Damsel is what we cinephiles label as ‘revisionist western’, not that the utterance of the word should make you immediately recall and expect a classic work of revisionist western like McCabe & Mrs. Miller (1971), Pat Garett and Billy the Kid (1973), Dead Man (1995), The Assassination of Jesse James (2007), Meek’s Cutoff (2010), etc. Zellner bros’ film is an intriguing yet an over-extended feature with modest ambitions that uses the canvas of Old West to convey timely feminist creed (keeping up with old cinematic tradition of employing Western genre to depict the current period’s injustices or unrest, for eg., High Noon & Johnny Guitar) .

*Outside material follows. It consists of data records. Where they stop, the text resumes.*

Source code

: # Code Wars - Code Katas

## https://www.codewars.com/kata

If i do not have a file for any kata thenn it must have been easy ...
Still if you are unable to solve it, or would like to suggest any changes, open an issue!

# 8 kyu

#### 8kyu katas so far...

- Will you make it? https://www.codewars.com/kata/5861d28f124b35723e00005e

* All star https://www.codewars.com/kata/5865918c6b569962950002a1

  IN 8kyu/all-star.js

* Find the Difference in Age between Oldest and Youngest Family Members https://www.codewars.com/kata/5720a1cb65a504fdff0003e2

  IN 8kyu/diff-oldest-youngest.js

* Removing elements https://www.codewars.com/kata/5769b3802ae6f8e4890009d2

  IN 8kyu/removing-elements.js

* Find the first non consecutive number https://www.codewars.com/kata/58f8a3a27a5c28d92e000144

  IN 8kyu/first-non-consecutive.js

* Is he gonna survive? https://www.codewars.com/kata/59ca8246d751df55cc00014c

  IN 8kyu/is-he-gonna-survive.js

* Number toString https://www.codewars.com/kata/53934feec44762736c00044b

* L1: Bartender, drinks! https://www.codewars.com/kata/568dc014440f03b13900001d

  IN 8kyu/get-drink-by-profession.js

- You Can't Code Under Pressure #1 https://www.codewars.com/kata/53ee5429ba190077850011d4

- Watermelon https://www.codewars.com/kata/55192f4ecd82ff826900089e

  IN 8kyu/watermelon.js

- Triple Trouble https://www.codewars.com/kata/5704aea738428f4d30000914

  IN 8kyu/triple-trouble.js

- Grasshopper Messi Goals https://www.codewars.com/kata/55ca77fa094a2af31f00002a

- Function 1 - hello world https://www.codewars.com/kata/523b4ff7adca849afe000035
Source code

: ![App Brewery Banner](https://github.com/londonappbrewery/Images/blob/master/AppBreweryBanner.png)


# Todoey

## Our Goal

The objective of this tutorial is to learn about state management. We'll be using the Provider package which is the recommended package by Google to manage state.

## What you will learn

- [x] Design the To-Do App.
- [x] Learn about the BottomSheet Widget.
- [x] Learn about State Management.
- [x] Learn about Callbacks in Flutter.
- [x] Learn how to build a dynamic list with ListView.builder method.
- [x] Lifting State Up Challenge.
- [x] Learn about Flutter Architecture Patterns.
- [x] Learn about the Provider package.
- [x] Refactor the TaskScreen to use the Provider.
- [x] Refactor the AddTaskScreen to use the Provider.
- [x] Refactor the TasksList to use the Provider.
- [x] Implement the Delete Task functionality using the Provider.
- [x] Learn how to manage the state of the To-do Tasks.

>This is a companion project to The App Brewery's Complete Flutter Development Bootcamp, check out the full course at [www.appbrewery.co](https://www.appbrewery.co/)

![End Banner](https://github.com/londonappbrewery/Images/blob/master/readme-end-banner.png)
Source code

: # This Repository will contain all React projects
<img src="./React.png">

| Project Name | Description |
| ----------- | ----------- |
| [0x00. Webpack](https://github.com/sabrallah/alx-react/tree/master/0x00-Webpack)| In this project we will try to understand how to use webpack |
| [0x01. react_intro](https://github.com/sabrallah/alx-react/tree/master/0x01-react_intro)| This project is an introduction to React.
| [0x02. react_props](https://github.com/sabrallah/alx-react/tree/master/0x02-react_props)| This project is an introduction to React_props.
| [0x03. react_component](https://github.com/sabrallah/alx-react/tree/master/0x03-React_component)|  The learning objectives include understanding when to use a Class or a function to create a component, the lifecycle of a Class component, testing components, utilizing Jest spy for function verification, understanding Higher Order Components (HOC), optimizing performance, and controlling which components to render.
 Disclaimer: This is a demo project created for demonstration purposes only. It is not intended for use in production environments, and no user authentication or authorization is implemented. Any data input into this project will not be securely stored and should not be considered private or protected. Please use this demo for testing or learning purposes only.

A cowboy in circa 1870 travels deep into the Wild West with the hope of rescuing and marrying his true love, accompanied by a bewildered pastor. It might be a common set-up in the mythical westerns of John Ford or Howard Hawks, but David and Nathan Zellner playfully thrashes the trappings of such a narrative. Damsel opens with an idiosyncratic prologue scene, capturing the oddball conversation between two men – one a miserable pastor (Robert Forster) and the other a vagrant (David Zellner) – waiting for a stagecoach. Before long, the pastor disposes off his cassock, and cloaked in his long johns he madly walks into the desert. Later, we cut to the shot of a mythic west that doesn’t capture a desert but to our bewilderment, a picturesque rocky coastline. A young man gets off the boat with a miniature horse named ‘Butterscotch’ adorned with wavy blonde locks. He journeys deep into the territory and reaches a dry frontier town whose bedraggled bartender only serves a scorching brand of whisky.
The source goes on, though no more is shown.